** Opening DATASET EXCERPTS block **

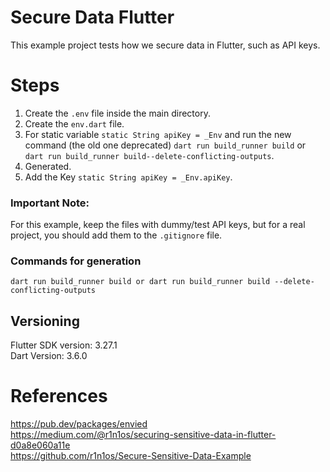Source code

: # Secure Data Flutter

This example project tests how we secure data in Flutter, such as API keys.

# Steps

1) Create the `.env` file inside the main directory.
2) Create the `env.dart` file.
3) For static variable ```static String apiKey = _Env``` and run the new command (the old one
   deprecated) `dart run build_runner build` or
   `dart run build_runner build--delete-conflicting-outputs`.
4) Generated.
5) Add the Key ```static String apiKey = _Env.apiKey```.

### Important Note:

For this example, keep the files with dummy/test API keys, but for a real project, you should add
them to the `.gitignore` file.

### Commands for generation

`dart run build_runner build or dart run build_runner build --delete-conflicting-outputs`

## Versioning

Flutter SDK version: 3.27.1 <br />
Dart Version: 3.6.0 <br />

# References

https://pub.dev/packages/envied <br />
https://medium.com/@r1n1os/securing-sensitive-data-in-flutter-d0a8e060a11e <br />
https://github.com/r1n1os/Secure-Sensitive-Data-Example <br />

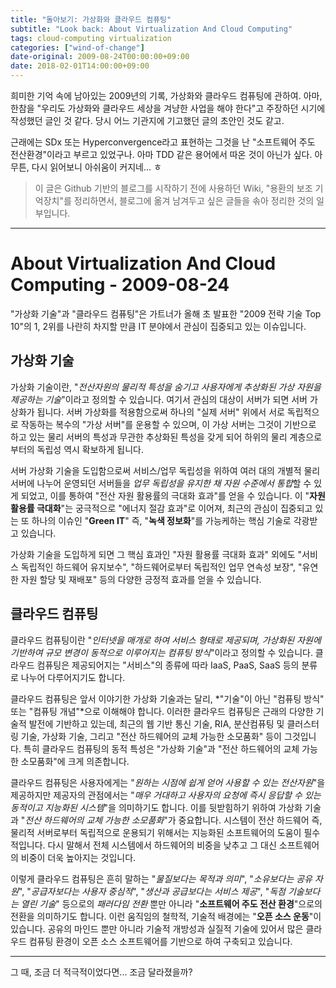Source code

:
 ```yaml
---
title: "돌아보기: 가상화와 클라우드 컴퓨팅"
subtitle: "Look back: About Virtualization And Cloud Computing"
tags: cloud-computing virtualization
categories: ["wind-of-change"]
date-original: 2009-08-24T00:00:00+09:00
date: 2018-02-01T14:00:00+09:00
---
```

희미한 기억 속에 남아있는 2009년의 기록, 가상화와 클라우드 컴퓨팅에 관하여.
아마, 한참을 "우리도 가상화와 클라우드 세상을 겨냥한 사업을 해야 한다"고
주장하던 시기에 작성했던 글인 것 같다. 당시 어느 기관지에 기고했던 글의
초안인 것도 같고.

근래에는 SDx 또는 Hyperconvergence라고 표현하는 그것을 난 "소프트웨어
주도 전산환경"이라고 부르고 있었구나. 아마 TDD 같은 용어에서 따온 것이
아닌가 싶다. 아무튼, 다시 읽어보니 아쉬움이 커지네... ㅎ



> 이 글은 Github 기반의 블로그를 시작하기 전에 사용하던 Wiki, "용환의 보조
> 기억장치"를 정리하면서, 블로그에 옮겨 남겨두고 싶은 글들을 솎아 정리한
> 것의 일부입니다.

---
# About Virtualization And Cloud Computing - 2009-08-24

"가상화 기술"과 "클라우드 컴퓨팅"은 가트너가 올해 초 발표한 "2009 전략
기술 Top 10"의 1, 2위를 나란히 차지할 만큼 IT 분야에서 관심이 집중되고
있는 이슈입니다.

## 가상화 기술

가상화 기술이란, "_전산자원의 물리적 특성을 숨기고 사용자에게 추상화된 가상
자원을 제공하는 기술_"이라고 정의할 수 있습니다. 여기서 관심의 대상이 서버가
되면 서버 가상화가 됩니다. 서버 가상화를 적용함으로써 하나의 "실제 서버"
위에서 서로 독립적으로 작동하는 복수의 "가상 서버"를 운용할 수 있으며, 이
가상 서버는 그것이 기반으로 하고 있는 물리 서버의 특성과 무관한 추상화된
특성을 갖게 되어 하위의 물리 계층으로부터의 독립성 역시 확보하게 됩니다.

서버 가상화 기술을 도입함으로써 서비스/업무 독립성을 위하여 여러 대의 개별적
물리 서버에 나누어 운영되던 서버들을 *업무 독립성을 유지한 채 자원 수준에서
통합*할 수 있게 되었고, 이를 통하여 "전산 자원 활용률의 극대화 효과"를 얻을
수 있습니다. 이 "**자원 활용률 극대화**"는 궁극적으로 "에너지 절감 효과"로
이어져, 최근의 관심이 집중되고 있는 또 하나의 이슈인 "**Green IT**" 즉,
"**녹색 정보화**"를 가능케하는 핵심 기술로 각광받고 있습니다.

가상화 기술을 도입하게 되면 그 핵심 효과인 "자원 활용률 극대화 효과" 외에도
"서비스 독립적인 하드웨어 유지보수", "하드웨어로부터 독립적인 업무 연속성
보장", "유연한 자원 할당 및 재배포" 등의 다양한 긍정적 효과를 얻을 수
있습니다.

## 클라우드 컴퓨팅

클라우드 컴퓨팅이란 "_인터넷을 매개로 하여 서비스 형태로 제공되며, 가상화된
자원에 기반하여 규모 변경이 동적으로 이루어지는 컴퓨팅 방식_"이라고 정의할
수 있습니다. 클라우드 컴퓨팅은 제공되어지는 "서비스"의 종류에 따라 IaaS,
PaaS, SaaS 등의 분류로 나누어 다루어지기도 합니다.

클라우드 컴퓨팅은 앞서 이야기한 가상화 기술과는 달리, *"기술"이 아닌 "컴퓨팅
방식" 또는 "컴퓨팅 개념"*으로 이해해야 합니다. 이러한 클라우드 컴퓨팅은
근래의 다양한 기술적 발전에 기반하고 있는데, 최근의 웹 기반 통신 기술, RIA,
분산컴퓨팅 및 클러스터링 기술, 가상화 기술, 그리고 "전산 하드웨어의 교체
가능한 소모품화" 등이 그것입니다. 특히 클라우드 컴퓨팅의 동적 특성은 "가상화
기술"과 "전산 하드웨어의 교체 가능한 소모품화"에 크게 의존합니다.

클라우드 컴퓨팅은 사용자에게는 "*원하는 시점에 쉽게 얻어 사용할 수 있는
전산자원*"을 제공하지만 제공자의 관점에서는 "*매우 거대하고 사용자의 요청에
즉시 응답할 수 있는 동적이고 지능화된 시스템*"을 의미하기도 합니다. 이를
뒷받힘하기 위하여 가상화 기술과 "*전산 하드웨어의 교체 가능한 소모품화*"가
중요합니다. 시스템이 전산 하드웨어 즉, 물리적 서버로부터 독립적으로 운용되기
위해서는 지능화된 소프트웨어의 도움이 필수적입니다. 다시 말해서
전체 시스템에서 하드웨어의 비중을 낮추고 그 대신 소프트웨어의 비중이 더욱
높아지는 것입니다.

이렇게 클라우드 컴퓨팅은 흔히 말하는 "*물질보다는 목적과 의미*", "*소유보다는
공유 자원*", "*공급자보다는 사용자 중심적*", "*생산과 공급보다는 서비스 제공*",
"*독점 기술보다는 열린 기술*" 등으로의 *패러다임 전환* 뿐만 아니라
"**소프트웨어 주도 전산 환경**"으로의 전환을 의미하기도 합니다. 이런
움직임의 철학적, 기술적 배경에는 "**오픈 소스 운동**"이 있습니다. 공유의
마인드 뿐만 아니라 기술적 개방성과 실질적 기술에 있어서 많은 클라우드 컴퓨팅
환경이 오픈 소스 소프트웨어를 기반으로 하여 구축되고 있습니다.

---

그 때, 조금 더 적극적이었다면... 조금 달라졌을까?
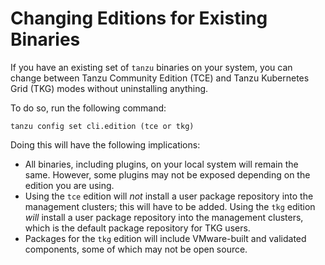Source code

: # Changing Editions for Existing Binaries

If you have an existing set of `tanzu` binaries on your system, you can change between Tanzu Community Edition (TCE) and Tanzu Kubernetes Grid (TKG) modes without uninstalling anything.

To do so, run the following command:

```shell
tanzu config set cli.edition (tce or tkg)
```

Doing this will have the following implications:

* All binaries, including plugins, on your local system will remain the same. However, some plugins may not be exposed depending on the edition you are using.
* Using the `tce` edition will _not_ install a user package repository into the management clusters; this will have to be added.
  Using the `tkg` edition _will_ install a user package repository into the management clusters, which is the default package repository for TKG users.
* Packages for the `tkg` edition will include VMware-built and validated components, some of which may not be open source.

** Closing DATASET EXCERPTS block **

§ AIM OF THE TASK:
Each line from the first line of the material above through the line containing "## Versioning" is to be reproduced exactly, with both ends kept and pictures left out.

§ ANSWER BOX:
Source code

: # Secure Data Flutter

This example project tests how we secure data in Flutter, such as API keys.

# Steps

1) Create the `.env` file inside the main directory.
2) Create the `env.dart` file.
3) For static variable ```static String apiKey = _Env``` and run the new command (the old one
   deprecated) `dart run build_runner build` or
   `dart run build_runner build--delete-conflicting-outputs`.
4) Generated.
5) Add the Key ```static String apiKey = _Env.apiKey```.

### Important Note:

For this example, keep the files with dummy/test API keys, but for a real project, you should add
them to the `.gitignore` file.

### Commands for generation

`dart run build_runner build or dart run build_runner build --delete-conflicting-outputs`

## Versioning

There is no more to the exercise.